**RECORDED DATA**
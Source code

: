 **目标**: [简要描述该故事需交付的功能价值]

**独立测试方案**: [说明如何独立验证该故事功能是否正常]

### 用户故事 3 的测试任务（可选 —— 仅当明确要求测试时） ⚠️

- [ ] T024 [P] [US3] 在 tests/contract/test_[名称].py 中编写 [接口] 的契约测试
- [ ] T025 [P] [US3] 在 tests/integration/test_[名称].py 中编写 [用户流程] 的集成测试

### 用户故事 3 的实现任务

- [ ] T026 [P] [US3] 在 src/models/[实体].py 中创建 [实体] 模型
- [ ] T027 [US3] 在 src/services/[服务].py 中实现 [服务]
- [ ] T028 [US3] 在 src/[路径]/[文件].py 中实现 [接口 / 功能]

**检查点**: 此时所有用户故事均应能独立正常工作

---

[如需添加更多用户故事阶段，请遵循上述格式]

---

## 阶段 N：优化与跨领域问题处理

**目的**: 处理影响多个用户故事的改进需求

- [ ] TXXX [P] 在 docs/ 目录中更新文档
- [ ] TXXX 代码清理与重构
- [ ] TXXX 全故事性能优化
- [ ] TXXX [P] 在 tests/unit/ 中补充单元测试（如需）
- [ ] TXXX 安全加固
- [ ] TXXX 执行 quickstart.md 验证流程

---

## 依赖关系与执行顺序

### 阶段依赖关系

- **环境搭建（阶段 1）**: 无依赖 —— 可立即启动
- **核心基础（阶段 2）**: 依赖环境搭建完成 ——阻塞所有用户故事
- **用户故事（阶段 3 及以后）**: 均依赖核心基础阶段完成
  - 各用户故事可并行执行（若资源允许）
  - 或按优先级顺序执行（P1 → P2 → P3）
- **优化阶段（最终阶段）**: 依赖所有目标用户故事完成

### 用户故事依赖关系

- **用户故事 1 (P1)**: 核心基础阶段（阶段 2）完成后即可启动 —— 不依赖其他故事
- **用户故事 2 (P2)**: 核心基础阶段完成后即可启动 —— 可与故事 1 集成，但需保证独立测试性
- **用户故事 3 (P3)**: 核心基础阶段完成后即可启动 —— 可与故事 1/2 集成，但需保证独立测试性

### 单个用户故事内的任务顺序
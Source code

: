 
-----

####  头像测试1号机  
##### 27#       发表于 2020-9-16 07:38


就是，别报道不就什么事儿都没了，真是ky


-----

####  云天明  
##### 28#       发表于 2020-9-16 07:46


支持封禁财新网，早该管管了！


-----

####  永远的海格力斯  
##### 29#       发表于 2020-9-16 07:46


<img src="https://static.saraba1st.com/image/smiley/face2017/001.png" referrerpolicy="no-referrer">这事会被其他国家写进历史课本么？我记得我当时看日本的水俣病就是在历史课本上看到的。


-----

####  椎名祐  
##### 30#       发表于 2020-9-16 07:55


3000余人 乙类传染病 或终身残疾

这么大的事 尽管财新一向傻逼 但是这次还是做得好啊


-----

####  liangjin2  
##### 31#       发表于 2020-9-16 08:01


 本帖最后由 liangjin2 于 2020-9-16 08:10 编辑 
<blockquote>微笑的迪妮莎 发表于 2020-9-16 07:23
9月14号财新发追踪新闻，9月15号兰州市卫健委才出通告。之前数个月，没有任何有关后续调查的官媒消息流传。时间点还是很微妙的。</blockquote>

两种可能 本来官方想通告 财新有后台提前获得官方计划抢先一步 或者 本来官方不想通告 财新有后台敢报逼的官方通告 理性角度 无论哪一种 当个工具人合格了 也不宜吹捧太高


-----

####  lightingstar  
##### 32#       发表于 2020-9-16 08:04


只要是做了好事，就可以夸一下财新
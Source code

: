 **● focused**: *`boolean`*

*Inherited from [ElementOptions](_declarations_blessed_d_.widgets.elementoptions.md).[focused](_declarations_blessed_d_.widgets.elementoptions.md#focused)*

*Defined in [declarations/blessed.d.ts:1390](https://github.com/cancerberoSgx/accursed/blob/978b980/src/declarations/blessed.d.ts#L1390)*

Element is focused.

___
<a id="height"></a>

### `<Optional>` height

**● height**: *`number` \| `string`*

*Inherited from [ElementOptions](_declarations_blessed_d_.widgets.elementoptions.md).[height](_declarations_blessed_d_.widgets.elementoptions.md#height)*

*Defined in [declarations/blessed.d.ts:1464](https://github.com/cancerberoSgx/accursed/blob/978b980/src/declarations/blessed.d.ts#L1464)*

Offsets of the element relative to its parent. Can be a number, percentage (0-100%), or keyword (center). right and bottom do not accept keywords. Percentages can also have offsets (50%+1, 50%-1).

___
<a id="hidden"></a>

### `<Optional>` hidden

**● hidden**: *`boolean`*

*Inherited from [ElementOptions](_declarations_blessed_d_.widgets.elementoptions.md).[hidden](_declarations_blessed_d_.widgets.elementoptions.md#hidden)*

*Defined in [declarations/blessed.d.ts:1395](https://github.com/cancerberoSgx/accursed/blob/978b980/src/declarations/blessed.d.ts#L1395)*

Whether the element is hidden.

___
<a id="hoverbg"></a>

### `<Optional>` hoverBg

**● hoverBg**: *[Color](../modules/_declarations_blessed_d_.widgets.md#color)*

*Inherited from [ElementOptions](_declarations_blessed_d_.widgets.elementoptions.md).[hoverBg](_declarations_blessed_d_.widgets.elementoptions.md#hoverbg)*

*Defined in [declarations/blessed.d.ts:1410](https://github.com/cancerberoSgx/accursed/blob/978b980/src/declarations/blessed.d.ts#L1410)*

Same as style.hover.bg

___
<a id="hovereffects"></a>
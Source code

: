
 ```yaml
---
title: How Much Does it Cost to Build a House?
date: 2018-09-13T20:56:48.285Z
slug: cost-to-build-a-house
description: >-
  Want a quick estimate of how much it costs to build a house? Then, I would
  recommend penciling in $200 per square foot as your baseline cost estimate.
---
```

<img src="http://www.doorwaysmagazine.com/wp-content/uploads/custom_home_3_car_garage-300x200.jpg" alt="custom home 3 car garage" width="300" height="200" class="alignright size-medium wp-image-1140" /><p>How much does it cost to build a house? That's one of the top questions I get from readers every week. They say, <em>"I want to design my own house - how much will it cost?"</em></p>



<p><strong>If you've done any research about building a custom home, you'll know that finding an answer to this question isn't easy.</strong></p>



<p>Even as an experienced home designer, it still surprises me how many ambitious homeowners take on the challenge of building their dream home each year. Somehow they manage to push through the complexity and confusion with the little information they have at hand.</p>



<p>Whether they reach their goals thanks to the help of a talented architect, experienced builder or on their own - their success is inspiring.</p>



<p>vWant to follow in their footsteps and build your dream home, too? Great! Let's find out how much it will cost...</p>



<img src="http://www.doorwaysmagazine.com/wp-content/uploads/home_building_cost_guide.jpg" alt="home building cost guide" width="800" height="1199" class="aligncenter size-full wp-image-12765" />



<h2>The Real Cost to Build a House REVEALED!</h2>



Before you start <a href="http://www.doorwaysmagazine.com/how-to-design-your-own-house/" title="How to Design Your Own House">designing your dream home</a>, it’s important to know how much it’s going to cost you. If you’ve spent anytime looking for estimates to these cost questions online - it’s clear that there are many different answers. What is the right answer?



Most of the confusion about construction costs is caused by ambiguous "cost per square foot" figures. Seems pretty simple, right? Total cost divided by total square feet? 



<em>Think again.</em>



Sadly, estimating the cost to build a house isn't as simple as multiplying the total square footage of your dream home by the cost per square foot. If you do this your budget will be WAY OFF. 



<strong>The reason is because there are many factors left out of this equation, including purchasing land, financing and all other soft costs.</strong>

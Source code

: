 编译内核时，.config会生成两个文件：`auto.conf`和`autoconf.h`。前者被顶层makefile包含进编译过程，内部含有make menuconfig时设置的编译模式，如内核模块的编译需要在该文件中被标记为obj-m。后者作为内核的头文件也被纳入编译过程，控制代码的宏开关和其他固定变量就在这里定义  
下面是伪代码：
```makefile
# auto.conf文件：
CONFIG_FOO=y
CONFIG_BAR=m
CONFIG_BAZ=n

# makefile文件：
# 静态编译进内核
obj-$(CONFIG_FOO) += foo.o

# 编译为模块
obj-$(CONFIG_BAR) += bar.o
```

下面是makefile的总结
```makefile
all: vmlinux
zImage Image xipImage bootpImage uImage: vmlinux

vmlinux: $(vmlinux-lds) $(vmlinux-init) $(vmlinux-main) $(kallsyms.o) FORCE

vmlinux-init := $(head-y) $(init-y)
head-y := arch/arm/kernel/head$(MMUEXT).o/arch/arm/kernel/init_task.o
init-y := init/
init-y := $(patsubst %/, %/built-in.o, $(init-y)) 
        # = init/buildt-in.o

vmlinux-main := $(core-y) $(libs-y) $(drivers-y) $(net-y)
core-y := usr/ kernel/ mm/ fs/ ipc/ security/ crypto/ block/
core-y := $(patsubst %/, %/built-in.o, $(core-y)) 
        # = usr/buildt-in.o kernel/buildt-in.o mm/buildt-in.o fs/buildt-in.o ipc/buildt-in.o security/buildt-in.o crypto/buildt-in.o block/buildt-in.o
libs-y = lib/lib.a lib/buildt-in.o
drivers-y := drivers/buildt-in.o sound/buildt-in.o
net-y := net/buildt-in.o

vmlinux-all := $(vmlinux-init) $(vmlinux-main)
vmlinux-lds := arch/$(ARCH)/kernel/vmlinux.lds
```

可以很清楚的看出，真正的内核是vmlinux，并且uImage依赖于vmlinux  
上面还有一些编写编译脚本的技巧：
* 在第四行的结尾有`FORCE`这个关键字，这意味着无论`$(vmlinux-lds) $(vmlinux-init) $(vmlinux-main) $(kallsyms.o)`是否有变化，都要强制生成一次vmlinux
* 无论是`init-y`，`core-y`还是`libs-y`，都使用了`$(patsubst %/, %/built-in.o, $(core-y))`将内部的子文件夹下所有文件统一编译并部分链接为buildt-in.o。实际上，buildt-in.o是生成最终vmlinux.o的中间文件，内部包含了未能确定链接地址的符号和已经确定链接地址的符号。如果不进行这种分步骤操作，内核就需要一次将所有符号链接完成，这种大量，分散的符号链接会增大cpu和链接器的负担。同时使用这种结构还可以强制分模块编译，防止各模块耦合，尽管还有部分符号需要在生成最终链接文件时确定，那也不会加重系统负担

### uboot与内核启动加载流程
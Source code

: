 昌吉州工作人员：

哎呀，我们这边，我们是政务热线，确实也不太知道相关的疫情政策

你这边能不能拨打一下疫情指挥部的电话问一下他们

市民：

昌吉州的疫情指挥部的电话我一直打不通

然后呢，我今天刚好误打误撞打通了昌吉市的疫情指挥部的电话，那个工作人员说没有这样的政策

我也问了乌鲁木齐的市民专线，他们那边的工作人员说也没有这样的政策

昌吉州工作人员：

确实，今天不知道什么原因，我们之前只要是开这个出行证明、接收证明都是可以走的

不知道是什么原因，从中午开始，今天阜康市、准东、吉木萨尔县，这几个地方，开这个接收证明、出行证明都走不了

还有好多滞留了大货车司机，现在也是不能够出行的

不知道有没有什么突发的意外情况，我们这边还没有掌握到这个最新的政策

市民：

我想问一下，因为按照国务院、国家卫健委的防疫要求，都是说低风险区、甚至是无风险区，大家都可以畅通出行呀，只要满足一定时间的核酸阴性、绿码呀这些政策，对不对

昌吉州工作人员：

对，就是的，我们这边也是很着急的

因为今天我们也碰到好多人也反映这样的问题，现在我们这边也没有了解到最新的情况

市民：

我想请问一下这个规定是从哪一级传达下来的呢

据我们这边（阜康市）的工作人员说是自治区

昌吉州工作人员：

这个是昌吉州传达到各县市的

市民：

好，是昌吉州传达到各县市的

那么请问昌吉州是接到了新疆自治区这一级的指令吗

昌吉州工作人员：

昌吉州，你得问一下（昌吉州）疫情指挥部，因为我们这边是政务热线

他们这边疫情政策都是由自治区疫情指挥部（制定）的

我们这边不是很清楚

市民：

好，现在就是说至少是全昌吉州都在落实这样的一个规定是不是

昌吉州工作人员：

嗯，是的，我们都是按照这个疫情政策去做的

**EXERCISE**
For each line in the data that holds the word "strong", copy the line.

**SOLUTION**
<p><strong>If you've done any research about building a custom home, you'll know that finding an answer to this question isn't easy.</strong></p>
<strong>The reason is because there are many factors left out of this equation, including purchasing land, financing and all other soft costs.</strong>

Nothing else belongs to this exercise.